While public broadcasters are entirely government-funded in some nations, such as the United Kingdom's BBC, there are many countries where some funds must come from donations from the public. Stations in these parts of the world commonly hold pledge drives about three times each year, usually lasting one to two weeks each time.

Pledge drives are especially common among United States stations. Although the federal government, primarily through the Corporation for Public Broadcasting, and corporate underwriting provide some money for public broadcasting organizations like National Public Radio and the Public Broadcasting Service, they are largely dependent on program fees paid by their member stations. [1] These stations require funding in turn from listeners and viewers (as well as local corporate sponsors) for not only these fees, but also other daily operating costs, and stage regular pledge drives in an attempt to persuade their audiences to contribute.

A hallmark of pledge breaks is the "pledge room", where the speakers deliver their message as volunteers answer ringing telephones in the background. Frequent updates are provided as to the amount of money that the pledge drive has raised so far, which is also (on television stations) shown on a numeric display. Small prizes (such as mugs and tote bags), as well as entries into drawings for larger awards, are also offered by many stations in return for pledging certain amounts of money.
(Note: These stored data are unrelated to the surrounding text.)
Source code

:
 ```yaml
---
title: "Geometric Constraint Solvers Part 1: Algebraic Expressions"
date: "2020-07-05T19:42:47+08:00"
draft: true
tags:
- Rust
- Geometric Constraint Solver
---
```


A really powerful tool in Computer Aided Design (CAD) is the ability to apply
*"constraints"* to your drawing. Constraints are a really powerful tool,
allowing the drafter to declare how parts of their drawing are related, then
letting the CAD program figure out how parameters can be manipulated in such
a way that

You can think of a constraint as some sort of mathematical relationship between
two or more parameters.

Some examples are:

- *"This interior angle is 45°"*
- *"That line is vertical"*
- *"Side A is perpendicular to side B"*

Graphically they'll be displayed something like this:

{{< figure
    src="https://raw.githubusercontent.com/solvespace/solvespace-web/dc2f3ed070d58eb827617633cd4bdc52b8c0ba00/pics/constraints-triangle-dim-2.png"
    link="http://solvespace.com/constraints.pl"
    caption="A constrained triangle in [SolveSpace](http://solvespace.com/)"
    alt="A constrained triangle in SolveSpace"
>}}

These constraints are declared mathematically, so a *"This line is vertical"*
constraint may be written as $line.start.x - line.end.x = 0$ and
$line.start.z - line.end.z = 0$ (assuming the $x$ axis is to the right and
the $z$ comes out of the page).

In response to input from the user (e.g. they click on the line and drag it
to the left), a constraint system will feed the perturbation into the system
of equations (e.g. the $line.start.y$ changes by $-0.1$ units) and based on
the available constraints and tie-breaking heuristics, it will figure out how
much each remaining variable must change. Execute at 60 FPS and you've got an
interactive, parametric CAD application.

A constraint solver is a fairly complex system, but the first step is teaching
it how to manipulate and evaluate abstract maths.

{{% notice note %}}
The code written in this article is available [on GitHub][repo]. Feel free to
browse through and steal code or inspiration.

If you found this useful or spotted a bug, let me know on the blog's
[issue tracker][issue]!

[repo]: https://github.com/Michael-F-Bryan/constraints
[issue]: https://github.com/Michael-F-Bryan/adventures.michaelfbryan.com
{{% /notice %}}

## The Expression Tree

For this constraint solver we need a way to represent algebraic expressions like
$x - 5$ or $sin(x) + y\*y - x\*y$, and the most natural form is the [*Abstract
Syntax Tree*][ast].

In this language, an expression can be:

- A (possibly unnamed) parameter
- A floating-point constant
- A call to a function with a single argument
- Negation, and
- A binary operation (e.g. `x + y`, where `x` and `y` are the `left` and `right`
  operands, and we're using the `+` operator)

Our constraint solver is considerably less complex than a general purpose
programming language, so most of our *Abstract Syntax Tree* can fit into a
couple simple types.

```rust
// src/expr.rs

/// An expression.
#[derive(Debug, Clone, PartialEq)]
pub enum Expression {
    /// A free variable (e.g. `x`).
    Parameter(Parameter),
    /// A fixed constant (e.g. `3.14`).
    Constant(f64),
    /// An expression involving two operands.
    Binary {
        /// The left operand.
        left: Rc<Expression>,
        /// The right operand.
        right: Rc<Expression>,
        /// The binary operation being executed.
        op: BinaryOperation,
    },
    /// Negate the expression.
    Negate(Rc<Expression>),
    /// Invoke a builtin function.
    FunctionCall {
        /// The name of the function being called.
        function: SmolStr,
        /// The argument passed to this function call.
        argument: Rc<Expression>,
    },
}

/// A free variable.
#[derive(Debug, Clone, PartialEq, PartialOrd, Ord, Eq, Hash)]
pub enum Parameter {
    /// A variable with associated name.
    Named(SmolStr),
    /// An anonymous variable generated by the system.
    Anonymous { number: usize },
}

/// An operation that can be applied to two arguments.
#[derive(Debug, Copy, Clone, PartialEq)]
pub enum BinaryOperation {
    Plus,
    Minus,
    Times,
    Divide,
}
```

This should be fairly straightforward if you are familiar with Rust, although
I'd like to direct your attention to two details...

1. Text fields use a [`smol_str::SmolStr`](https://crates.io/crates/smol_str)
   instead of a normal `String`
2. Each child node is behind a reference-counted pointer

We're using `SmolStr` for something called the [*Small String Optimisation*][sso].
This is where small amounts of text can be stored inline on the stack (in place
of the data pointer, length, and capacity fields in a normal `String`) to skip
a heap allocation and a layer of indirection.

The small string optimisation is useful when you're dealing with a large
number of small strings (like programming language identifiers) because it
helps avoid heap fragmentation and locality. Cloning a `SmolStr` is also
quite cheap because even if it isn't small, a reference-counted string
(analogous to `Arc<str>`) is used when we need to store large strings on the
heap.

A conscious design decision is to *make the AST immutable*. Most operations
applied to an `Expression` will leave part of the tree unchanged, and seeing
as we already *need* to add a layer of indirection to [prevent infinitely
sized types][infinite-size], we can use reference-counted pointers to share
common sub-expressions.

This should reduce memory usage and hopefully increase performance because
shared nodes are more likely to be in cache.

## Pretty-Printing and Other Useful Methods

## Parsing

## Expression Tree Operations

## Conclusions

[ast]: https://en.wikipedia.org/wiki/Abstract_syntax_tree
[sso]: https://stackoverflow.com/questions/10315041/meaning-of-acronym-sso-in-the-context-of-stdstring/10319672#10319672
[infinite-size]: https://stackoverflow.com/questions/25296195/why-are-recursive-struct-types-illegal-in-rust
While pledge drives are an effective method of raising money for stations, they often annoy viewers and listeners, who find the regular interruption of what is usually commercial-free content a nuisance. Audience numbers often decline during pledge drives; to compensate, some stations air special programming during these fundraising periods. Others have aimed to eliminate pledge drives altogether, or significantly reduce their length, by asking for contributions throughout the year during regular station identification breaks. In a more recent trend, some stations also advertise that pledge drives will be shortened by one day for every day's worth of contributions donated in the weeks leading up to a drive.

See also

References

  1. ^ "Who Pays for Public Broadcasting?". Corporation for Public Broadcasting. http://www.cpb.org/aboutpb/faq/pays.html. Retrieved 2006-10-21.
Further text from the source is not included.